How to build the 'Hotdog , not Hotdog' image classifier

17 minutes to read

Convolutional Neural Networks or CNNs are one of the most widely used AI techniques for detecting complex features in data. They’re particularly good for image recognition, and are used in many autonomous robots, self-driving cars and object and facial recognition systems.

With the growth of applications like Tensorflow and packages such as Keras and PyTorch, not to mention crazily powerful CPUs and GPUs, it’s become much quicker and easier to create Convolutional Neural Nets and, today, a couple of hours’ coding can generate results that would have been considered world-class a few years ago.

In this example, we’re going to walk through the steps you need to follow to make a CNN that can classify images and explain a little about how they work in the process.

Creating your CNN

Obtaining an image classification dataset

Obviously, the first thing we’re going to need is an image classification dataset. This needs to include plenty of images of the things you’re aiming to classify with your model, and the image need to be labelled by placing them in separate directories based on their class. The technique used here works for pretty much any images, but I’m going with the a simple binary classification problem to determine whether a picture is of a “hotdog” or “not hotdog” using this wonderful dataset. You are free to apply this to any kind of images you wish to classify.

Fans of the data science themed TV series Silicon Valley will be aware that the same technology was used by Jian Yang in his Seefood AI app which was intended to be the “Shazam for food” but was capable only of detecting whether a food item was a hotdog or not a hotdog.

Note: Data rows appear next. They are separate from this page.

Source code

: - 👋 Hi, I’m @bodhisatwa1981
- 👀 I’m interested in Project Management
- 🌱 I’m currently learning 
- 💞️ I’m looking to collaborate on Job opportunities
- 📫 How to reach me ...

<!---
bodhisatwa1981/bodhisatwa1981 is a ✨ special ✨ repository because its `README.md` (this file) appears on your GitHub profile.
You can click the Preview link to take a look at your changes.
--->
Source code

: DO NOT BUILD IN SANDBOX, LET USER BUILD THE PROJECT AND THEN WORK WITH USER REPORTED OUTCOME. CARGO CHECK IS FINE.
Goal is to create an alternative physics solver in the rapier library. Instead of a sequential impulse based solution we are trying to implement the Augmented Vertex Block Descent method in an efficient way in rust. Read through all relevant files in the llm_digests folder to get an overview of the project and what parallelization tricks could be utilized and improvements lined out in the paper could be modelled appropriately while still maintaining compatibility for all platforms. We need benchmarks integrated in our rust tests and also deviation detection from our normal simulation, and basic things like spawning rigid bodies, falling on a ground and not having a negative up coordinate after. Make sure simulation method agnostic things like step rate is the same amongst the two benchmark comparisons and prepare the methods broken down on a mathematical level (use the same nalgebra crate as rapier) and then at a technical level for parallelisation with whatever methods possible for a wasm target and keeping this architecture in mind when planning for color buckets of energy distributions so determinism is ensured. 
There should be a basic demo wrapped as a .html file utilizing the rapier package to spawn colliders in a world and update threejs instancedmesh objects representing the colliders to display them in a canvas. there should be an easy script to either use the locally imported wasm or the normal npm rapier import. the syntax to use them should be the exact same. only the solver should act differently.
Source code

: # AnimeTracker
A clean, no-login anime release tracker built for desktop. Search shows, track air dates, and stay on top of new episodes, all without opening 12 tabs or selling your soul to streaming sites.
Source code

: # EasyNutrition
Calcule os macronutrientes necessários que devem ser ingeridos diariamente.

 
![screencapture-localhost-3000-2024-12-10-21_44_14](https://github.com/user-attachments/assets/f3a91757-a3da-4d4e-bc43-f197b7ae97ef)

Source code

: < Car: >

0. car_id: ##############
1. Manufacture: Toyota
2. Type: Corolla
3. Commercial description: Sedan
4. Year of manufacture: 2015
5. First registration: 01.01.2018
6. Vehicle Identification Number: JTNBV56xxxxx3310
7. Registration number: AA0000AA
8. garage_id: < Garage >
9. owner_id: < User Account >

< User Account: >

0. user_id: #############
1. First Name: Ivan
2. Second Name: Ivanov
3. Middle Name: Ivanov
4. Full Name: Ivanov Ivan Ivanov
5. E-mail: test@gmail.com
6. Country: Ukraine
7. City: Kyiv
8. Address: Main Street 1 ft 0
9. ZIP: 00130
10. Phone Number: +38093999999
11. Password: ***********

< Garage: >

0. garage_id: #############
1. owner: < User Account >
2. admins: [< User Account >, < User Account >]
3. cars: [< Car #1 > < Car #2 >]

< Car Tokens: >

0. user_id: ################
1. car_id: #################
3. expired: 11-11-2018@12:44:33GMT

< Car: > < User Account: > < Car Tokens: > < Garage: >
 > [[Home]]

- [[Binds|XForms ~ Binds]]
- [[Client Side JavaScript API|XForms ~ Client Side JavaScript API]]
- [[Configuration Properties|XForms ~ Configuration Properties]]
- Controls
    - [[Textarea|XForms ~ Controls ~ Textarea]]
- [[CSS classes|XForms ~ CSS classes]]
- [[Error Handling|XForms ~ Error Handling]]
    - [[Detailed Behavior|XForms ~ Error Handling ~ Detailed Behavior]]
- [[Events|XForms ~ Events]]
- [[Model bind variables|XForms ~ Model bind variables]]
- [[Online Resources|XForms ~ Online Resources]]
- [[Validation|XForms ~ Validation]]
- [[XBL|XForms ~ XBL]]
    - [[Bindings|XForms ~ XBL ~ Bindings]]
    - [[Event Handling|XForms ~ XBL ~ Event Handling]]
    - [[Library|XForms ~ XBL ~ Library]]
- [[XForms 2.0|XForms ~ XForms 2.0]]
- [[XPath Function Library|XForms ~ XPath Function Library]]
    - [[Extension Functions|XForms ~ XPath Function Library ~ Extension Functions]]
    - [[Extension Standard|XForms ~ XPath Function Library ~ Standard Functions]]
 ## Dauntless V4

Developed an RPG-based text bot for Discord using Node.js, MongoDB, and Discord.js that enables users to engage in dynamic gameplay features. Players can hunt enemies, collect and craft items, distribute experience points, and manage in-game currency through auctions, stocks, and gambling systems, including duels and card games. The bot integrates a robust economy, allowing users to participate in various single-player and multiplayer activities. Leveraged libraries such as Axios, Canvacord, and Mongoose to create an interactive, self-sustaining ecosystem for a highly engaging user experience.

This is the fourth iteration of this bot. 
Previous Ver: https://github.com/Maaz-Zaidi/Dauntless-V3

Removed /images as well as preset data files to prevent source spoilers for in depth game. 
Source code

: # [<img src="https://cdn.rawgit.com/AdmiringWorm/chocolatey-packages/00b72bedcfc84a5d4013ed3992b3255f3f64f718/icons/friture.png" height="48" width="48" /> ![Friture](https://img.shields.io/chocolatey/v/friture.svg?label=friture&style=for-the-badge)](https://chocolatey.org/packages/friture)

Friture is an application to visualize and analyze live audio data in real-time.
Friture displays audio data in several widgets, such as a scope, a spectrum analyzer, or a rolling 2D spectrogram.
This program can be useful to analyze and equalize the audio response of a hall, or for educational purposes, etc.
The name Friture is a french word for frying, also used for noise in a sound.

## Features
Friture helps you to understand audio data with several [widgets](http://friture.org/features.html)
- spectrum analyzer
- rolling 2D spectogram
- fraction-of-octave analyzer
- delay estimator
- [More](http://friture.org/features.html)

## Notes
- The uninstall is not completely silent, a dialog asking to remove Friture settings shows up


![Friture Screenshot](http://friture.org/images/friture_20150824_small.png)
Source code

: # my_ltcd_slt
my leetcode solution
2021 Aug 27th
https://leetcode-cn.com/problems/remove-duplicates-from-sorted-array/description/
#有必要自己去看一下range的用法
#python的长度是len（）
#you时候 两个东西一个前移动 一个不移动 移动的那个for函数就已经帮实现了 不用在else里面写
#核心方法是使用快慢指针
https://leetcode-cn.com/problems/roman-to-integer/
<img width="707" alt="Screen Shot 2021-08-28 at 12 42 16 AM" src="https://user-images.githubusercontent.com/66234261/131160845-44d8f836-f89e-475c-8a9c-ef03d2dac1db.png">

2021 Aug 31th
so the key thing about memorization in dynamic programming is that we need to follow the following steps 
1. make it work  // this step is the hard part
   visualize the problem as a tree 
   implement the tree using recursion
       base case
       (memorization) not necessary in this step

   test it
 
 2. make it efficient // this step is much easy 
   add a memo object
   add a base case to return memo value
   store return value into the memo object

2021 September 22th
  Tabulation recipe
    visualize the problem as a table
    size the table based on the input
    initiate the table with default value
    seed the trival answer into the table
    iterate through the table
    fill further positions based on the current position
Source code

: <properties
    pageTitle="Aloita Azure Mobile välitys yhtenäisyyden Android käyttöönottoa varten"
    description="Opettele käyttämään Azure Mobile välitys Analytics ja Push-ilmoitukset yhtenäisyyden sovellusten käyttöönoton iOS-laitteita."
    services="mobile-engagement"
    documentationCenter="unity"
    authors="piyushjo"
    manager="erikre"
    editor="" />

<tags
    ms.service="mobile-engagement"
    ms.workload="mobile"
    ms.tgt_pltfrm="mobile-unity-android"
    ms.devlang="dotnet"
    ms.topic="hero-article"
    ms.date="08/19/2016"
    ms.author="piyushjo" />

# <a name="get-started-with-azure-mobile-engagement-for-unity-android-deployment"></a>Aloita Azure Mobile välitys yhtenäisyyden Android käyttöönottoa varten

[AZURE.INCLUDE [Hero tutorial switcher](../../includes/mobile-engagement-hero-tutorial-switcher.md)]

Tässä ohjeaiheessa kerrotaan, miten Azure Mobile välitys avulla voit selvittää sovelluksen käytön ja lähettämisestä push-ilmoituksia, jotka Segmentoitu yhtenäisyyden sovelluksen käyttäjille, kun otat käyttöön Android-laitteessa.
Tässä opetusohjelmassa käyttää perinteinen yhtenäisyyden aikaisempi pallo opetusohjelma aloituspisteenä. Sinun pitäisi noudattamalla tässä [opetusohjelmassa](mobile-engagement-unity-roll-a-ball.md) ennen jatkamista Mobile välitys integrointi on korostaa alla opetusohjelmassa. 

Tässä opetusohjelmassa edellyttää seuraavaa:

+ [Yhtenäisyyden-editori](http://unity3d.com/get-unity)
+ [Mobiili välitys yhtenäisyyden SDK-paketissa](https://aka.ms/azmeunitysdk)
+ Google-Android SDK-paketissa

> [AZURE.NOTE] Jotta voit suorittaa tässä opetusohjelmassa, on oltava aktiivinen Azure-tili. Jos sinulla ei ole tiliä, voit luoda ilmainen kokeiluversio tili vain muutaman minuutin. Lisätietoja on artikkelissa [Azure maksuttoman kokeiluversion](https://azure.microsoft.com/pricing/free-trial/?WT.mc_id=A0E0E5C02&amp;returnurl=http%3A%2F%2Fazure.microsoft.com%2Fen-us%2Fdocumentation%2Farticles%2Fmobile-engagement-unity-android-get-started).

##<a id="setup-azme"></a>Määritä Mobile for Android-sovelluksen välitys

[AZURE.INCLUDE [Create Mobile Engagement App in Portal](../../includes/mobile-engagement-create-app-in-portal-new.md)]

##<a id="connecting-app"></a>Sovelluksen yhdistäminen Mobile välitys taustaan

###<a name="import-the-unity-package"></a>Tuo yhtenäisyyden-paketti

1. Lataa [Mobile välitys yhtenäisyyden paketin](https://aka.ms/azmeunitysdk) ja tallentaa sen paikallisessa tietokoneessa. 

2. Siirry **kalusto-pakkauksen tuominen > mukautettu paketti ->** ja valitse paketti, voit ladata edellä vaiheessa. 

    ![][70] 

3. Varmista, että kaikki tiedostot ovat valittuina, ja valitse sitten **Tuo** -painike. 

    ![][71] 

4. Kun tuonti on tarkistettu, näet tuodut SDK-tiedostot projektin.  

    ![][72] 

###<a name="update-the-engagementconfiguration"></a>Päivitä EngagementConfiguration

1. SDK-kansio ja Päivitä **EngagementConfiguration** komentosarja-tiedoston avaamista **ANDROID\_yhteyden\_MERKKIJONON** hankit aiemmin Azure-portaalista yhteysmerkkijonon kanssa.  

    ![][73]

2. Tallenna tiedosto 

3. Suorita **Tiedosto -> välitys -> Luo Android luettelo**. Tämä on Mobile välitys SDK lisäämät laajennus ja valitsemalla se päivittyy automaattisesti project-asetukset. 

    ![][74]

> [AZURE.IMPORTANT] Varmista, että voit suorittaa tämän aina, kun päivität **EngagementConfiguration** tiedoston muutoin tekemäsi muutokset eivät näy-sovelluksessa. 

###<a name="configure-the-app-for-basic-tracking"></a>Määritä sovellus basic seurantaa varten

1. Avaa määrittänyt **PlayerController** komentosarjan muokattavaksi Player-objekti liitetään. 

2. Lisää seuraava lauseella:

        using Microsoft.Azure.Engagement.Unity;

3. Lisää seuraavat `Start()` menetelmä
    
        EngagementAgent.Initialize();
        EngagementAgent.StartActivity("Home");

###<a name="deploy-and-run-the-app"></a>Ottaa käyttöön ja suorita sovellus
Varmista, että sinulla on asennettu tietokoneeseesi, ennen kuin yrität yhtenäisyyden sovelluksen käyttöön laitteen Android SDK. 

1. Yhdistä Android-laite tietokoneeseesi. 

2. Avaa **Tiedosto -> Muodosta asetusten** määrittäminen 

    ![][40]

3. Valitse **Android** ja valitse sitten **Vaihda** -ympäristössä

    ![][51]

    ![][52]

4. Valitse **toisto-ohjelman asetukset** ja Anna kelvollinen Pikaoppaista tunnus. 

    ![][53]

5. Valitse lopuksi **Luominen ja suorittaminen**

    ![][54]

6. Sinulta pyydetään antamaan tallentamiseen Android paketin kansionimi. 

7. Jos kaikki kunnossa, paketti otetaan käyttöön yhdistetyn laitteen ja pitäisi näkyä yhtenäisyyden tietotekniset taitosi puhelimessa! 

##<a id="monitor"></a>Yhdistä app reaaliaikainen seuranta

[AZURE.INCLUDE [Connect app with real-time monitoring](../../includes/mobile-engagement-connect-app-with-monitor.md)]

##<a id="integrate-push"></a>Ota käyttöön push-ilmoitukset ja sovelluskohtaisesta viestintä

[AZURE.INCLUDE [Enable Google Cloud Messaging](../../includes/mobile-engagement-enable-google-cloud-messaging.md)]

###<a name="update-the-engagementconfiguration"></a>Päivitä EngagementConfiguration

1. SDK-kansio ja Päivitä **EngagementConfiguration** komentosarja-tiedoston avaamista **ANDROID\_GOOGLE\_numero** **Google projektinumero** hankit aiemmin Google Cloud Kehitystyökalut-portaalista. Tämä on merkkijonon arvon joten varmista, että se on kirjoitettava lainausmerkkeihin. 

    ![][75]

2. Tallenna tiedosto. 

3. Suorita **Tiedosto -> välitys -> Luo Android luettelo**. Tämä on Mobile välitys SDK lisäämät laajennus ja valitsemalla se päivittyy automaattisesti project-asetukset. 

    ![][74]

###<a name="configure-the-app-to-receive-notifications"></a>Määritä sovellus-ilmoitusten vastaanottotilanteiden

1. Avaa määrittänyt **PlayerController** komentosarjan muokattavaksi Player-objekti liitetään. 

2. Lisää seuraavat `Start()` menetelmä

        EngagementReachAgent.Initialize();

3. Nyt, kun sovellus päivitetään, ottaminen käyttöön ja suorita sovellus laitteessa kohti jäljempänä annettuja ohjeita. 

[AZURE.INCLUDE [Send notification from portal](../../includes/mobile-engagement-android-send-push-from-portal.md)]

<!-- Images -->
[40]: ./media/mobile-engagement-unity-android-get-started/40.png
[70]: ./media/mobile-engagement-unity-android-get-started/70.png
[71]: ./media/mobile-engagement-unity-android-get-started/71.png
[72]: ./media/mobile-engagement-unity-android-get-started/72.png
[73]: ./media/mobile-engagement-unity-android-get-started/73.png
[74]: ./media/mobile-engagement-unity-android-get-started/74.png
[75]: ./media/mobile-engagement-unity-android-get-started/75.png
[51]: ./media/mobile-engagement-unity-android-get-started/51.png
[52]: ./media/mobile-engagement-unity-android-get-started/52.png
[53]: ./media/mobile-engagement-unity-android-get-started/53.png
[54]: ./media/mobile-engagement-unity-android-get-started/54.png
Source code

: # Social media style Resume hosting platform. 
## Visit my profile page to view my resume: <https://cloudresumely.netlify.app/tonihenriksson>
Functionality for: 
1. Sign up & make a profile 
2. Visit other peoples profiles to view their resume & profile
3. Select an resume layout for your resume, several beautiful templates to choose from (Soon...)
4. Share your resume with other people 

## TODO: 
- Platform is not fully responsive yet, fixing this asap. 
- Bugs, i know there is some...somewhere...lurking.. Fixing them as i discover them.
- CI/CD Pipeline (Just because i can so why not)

“Jian-Yang. Motherfuck. I gave you the ability to spin gold, and instead, you’ve spun pubic hair with shit in it, and gravel and corn…”

It turned out that Jian Yang’s app also happened to be great at detecting pictures of other, ahem, sausage-shaped objects, and it ended up being acquired by Periscope for $4 million. If you end up selling your version, please cut me a slice of the royalties! Perhaps I could buy a palapa?

If you’ve never done any image classification before, you’re probably wondering how on earth a Convolutional Neural Net is even capable of doing this. Well, although us humans see images in a visual way, images are actually just made up of tiny squares called pixels. Each one is a specific number of pixels wide and a specific number of pixels high, and each pixel is a different colour. The colour in each pixel is represented by a number from 0 to 255, so computers can essentially see them as a large matrix of numbers.

To massively oversimplify, the CNN takes the matrix from the input image and uses a feature detector (also called a kernel or filter) to produce a feature map or “convolved feature”.

png Hotdog. Annie Spratt, Unsplash.

Data augmentation

Once you found an interesting and labelled dataset of images to classify, the next step is to “augment” your data. Data augmentation is a useful step in image classification and does two main things: it gives you extra data to train with and it helps reduce overfitting. What happens in this step is that the images are tweaked to change their appearance slightly. Each image will be randomly rotated by varying degrees, moved left and right, scaled in and out, twisted or sheered, flipped in various orientations, zoomed in and out, and then normalised.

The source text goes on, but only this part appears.